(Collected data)
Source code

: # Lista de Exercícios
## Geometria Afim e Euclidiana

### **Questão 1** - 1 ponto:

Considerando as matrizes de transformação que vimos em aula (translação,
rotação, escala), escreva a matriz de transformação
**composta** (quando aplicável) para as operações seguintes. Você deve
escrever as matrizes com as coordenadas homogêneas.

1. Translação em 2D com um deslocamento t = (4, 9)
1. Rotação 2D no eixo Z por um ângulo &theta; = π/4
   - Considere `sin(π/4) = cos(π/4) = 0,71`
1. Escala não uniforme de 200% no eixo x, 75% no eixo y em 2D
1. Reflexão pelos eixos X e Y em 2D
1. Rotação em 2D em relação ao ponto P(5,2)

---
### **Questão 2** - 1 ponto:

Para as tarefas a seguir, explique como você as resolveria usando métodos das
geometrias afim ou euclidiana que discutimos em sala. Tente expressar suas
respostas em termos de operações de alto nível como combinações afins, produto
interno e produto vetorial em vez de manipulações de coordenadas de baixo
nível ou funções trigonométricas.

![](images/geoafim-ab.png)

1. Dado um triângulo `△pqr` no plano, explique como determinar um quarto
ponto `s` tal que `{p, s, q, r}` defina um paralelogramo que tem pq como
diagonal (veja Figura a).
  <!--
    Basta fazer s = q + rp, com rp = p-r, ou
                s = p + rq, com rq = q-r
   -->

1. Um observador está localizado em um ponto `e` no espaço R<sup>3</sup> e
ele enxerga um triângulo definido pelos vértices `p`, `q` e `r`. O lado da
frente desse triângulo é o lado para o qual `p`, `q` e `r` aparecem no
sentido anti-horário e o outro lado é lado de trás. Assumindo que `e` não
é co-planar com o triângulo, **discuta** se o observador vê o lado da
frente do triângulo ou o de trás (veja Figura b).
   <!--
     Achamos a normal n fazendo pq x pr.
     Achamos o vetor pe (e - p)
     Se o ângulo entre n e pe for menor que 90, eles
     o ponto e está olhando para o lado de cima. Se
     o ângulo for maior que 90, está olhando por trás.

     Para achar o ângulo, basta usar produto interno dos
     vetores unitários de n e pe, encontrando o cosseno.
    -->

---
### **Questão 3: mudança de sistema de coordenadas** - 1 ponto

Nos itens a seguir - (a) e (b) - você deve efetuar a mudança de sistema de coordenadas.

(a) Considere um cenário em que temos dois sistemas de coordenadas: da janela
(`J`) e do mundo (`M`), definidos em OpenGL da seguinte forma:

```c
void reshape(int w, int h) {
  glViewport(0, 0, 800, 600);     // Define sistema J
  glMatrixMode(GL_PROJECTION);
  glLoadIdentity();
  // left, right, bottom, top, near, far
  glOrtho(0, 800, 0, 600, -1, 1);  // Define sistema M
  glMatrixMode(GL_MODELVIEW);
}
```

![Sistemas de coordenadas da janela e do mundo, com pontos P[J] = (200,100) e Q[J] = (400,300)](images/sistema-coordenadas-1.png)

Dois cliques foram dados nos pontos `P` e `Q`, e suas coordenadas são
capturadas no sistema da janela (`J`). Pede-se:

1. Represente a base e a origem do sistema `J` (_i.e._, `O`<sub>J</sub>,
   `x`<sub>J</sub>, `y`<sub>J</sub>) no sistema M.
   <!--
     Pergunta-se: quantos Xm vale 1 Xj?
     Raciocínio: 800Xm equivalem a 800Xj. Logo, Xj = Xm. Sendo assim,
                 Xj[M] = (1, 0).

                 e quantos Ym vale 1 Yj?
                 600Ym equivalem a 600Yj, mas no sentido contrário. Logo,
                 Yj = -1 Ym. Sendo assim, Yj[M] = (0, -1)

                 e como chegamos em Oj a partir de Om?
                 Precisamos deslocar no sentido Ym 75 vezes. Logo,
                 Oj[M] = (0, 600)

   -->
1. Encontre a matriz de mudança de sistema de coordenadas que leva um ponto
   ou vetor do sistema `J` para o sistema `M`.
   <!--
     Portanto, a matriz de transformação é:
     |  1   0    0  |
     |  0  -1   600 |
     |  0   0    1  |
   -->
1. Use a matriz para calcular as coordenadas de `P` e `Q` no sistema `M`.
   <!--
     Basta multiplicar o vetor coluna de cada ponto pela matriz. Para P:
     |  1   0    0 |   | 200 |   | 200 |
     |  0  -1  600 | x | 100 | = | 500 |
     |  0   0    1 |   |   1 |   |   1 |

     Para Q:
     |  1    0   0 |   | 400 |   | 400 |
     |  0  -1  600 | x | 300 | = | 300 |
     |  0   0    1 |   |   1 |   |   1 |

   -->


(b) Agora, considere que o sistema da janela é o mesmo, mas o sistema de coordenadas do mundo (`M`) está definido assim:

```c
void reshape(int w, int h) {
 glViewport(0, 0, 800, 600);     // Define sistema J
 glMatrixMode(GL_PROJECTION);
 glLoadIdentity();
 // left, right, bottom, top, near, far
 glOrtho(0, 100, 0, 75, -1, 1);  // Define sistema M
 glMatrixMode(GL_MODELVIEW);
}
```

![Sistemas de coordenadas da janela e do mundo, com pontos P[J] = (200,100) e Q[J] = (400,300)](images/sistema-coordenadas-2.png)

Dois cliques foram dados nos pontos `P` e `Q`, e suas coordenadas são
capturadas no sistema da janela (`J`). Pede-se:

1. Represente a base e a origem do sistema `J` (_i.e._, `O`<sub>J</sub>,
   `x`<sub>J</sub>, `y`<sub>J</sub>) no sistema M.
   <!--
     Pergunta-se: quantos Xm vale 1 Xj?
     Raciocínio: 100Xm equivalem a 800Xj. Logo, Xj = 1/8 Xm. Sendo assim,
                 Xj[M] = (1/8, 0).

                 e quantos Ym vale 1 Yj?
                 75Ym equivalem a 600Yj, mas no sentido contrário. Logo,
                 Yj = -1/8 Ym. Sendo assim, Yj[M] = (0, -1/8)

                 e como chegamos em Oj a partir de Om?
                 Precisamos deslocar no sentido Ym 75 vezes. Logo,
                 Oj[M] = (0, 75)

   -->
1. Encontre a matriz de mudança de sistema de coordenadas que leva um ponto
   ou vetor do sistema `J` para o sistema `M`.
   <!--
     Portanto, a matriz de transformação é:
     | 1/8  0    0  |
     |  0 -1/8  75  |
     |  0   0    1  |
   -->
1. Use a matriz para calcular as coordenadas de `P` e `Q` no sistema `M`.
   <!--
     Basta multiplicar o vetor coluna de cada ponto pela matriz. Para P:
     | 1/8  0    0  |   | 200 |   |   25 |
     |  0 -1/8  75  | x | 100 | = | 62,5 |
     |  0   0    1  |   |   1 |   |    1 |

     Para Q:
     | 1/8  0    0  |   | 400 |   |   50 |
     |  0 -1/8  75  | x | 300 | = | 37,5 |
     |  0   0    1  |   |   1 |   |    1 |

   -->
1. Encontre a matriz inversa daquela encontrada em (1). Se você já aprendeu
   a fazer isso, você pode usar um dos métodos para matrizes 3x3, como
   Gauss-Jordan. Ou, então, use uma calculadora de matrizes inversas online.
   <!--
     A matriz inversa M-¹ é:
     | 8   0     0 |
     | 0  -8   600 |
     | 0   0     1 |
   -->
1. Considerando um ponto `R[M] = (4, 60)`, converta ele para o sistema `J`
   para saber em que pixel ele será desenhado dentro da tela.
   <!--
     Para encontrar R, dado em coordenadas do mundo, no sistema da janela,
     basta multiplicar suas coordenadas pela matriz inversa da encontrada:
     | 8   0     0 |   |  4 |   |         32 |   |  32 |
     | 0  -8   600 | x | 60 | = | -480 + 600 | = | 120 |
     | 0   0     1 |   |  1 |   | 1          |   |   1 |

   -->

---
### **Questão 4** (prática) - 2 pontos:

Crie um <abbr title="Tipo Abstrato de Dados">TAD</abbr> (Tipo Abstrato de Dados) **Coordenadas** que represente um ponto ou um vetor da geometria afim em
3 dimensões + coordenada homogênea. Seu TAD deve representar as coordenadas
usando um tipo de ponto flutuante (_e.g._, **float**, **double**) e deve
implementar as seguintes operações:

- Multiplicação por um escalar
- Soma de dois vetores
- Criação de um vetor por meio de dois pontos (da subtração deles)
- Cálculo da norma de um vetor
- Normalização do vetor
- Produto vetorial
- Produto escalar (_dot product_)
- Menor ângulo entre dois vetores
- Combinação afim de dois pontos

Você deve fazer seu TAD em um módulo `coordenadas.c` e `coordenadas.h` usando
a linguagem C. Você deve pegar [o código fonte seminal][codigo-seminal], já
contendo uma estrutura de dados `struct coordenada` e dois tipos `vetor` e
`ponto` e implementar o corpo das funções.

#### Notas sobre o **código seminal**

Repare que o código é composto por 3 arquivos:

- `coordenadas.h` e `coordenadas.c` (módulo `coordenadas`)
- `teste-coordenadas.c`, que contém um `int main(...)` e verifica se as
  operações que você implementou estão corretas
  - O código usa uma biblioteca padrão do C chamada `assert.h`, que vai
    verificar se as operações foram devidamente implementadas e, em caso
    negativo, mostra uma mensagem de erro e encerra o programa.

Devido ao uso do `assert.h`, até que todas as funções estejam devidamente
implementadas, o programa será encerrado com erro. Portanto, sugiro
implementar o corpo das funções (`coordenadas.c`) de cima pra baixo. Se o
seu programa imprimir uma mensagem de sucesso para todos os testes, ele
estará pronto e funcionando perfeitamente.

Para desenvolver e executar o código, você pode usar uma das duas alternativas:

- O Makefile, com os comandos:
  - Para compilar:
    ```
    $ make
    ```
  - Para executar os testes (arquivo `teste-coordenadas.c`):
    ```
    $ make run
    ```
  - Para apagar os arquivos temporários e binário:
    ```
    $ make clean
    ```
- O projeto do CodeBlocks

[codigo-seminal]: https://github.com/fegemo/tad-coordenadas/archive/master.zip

Exercise objective | The answer must be a verbatim transcription of the entries above, from the first line through the line that contains "Nos itens a", and nothing more.

Exercise output |
Source code

: # Lista de Exercícios
## Geometria Afim e Euclidiana

### **Questão 1** - 1 ponto:

Considerando as matrizes de transformação que vimos em aula (translação,
rotação, escala), escreva a matriz de transformação
**composta** (quando aplicável) para as operações seguintes. Você deve
escrever as matrizes com as coordenadas homogêneas.

1. Translação em 2D com um deslocamento t = (4, 9)
1. Rotação 2D no eixo Z por um ângulo &theta; = π/4
   - Considere `sin(π/4) = cos(π/4) = 0,71`
1. Escala não uniforme de 200% no eixo x, 75% no eixo y em 2D
1. Reflexão pelos eixos X e Y em 2D
1. Rotação em 2D em relação ao ponto P(5,2)

---
### **Questão 2** - 1 ponto:

Para as tarefas a seguir, explique como você as resolveria usando métodos das
geometrias afim ou euclidiana que discutimos em sala. Tente expressar suas
respostas em termos de operações de alto nível como combinações afins, produto
interno e produto vetorial em vez de manipulações de coordenadas de baixo
nível ou funções trigonométricas.

![](images/geoafim-ab.png)

1. Dado um triângulo `△pqr` no plano, explique como determinar um quarto
ponto `s` tal que `{p, s, q, r}` defina um paralelogramo que tem pq como
diagonal (veja Figura a).
  <!--
    Basta fazer s = q + rp, com rp = p-r, ou
                s = p + rq, com rq = q-r
   -->

1. Um observador está localizado em um ponto `e` no espaço R<sup>3</sup> e
ele enxerga um triângulo definido pelos vértices `p`, `q` e `r`. O lado da
frente desse triângulo é o lado para o qual `p`, `q` e `r` aparecem no
sentido anti-horário e o outro lado é lado de trás. Assumindo que `e` não
é co-planar com o triângulo, **discuta** se o observador vê o lado da
frente do triângulo ou o de trás (veja Figura b).
   <!--
     Achamos a normal n fazendo pq x pr.
     Achamos o vetor pe (e - p)
     Se o ângulo entre n e pe for menor que 90, eles
     o ponto e está olhando para o lado de cima. Se
     o ângulo for maior que 90, está olhando por trás.

     Para achar o ângulo, basta usar produto interno dos
     vetores unitários de n e pe, encontrando o cosseno.
    -->

---
### **Questão 3: mudança de sistema de coordenadas** - 1 ponto

Nos itens a seguir - (a) e (b) - você deve efetuar a mudança de sistema de coordenadas.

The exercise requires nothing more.